Cyp7a1, also known as cholesterol 7α-hydroxylase, is a rate-limiting enzyme in bile acid synthesis [3,4,5]. It plays a crucial role in maintaining cholesterol homeostasis by converting cholesterol into bile acids, which are important for cholesterol metabolism, lipid and lipid-soluble vitamin absorption, bile flow, and gut microbiome regulation [1]. Bile acid synthesis via Cyp7a1 is involved in pathways such as the farnesoid X receptor (FXR)-dependent pathways, including FXR/small heterodimer partner (SHP) and FXR/fibroblast growth factor (FGF)-19/fibroblast growth factor receptor (FGFR)-4 pathways [3]. Genetic models, like mouse models, are valuable for studying Cyp7a1.
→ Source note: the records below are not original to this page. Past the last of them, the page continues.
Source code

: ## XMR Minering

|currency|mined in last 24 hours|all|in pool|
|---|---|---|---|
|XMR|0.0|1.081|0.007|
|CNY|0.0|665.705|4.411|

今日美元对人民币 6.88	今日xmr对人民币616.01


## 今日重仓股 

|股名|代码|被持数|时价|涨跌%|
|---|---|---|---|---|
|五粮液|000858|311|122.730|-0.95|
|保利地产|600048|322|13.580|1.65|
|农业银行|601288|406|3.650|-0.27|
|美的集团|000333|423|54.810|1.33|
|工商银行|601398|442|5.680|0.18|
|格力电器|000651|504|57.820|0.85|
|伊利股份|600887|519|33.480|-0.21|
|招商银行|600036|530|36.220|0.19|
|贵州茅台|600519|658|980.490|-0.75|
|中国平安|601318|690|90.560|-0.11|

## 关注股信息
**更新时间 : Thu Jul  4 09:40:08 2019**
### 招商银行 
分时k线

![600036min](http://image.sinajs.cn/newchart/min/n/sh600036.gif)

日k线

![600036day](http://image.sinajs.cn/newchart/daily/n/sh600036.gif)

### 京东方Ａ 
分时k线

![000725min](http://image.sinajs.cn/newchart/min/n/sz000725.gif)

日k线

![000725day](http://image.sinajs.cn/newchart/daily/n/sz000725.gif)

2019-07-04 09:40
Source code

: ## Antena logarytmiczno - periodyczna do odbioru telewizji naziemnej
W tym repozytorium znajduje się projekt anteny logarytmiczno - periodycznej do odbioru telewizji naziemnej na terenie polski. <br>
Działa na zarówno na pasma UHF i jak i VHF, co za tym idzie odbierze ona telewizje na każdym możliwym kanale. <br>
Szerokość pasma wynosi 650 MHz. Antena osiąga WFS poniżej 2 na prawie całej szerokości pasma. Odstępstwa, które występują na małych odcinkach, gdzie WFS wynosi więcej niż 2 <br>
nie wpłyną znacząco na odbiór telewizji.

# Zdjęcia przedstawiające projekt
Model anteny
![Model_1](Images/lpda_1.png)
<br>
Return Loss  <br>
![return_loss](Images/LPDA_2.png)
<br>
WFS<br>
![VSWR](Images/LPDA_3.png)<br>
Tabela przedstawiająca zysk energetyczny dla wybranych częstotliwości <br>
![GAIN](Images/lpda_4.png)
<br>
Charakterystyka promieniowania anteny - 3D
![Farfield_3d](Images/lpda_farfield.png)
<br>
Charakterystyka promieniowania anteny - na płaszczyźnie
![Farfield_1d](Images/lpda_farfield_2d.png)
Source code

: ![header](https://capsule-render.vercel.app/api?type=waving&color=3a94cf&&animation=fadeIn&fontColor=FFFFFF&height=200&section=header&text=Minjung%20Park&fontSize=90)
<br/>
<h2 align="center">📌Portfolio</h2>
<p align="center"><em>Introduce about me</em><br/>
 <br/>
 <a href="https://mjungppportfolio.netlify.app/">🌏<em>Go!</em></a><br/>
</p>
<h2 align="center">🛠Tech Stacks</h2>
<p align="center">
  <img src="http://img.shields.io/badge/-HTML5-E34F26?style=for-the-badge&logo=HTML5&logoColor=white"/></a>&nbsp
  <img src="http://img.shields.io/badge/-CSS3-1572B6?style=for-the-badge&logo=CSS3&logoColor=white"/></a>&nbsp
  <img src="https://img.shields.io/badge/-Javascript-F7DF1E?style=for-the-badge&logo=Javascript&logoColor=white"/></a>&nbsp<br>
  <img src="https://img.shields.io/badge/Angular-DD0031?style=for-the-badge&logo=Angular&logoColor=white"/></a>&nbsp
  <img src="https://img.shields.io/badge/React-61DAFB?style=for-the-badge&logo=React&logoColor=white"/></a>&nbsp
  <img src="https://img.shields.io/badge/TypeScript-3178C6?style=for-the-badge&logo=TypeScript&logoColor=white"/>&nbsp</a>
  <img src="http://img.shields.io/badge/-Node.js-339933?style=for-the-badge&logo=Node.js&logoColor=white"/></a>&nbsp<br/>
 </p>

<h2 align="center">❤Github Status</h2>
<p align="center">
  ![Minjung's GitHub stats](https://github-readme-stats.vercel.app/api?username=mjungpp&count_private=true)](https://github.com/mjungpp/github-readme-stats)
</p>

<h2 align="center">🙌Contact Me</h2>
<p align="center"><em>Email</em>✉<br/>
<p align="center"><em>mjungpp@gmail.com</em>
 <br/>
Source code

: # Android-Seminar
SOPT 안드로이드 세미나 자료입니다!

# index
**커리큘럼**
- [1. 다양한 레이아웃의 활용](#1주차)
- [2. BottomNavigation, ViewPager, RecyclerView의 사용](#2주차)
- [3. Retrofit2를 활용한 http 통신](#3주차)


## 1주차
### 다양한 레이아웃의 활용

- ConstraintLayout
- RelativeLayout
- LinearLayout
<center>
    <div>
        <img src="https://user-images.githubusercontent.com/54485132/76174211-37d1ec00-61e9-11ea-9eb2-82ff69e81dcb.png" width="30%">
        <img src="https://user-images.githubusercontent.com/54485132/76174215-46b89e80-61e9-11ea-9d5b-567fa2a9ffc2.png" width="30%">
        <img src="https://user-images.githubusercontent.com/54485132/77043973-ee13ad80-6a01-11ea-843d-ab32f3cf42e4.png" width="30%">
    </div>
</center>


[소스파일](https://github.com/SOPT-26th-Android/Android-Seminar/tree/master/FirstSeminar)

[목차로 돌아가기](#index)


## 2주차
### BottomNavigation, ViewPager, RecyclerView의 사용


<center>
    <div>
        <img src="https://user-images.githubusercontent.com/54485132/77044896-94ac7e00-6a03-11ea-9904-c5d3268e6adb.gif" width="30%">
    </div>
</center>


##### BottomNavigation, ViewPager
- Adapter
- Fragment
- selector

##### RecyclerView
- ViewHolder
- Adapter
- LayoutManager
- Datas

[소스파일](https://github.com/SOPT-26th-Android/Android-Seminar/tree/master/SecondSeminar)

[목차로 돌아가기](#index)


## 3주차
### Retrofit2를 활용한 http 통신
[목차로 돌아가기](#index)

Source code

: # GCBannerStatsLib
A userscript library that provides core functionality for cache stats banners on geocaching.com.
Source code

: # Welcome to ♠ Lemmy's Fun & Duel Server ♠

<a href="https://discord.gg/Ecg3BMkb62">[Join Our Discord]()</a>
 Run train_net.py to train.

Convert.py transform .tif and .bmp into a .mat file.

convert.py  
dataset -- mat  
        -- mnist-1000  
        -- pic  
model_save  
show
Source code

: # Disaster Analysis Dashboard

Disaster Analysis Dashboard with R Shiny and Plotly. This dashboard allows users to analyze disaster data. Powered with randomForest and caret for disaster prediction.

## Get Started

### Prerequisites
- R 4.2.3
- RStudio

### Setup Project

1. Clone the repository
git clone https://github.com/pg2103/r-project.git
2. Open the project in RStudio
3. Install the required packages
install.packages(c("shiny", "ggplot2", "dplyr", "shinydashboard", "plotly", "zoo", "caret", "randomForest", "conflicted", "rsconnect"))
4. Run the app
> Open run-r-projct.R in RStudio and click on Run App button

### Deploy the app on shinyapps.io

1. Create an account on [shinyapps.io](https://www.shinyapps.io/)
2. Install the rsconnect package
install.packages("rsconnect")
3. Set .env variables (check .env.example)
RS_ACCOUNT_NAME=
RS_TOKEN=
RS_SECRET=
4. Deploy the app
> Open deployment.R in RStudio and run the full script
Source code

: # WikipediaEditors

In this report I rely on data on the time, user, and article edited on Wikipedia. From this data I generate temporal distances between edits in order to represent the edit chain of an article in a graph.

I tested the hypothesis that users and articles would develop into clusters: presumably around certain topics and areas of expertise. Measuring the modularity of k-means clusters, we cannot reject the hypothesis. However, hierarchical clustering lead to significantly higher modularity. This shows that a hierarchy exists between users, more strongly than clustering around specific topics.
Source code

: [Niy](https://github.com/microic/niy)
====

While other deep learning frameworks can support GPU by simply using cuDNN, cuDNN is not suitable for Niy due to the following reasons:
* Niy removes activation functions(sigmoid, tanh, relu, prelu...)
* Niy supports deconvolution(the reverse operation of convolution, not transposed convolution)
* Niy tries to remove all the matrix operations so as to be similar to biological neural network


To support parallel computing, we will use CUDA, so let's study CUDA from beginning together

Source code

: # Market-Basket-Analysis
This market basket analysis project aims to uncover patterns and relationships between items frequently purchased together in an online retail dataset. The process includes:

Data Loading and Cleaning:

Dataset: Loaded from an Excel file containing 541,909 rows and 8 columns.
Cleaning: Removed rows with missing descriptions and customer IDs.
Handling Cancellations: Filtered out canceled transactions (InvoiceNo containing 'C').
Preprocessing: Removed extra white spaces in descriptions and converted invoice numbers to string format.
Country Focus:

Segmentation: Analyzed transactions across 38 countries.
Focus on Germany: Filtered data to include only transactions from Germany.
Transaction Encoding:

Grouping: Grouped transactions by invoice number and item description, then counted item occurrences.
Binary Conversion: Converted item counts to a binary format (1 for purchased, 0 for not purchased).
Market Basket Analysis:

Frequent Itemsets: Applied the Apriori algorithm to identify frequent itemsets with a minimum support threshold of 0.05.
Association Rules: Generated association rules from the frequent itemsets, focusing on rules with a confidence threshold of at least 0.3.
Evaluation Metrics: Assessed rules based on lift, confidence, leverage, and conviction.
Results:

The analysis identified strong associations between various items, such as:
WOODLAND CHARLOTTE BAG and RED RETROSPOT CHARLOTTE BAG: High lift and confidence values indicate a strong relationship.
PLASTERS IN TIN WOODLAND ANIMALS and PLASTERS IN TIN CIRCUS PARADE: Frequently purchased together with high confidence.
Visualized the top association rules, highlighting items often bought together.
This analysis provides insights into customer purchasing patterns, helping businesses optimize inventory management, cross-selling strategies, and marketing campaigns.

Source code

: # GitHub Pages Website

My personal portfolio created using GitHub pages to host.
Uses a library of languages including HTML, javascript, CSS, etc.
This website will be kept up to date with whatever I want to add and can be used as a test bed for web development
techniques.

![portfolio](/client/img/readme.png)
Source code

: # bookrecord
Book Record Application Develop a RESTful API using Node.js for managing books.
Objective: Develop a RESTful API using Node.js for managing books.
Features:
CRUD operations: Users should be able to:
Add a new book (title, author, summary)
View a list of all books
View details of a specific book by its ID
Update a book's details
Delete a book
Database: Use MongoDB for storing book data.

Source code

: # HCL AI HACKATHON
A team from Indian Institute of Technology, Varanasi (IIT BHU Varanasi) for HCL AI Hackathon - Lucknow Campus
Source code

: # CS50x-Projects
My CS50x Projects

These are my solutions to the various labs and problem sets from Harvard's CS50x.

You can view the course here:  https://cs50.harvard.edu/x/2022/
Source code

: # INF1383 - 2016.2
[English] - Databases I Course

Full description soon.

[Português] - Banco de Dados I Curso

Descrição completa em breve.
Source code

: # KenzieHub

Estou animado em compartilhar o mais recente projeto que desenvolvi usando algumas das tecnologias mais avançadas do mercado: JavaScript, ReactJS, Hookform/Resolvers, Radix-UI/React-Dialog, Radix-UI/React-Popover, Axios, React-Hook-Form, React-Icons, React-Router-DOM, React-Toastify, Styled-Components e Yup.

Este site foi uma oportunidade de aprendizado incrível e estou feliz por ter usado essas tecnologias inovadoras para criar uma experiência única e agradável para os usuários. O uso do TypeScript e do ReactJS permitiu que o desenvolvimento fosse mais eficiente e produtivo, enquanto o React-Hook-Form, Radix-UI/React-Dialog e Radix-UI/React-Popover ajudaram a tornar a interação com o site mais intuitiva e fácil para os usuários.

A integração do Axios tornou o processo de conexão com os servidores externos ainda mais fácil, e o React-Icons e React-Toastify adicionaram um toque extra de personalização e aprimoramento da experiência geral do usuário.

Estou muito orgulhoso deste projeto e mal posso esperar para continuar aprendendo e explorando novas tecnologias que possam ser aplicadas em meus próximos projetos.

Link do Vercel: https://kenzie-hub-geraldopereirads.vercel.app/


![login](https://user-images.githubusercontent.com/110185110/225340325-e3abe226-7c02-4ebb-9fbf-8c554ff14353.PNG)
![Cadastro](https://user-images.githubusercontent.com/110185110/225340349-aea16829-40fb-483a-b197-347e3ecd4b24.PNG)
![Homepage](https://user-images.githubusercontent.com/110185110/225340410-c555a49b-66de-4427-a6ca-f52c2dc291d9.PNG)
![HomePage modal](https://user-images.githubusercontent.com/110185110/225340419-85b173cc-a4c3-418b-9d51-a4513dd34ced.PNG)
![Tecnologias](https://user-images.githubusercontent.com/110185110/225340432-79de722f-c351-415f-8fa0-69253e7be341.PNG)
In a study generating female mice lacking Cyp7a1 and Cyp27a1 (double knockout, DKO), BA concentrations in serum, liver, gallbladder, and small intestine were significantly reduced compared to wild-type (WT) mice. Despite low BA levels, DKO mice had a similar expression pattern to WT mice for genes involved in BA regulation, synthesis, conjugation, and transport, and also responded similarly to FXR activation by a synthetic FXR agonist [1]. In another study, inhibition of PCSK9 in mice activated PPARα-mediated Cyp7a1 expression, which promoted the conversion of cholesterol into BAs, preventing and alleviating cholesterol gallstones [2].

In conclusion, Cyp7a1 is essential for bile acid synthesis and cholesterol homeostasis. Gene-knockout mouse models, such as the Cyp7a1-and Cyp27a1-deficient female mice and the PCSK9-inhibited mice, have revealed its role in bile acid-related diseases like intrahepatic cholestasis of pregnancy and cholesterol gallstones, contributing to our understanding of these disease mechanisms and potentially providing new therapeutic targets.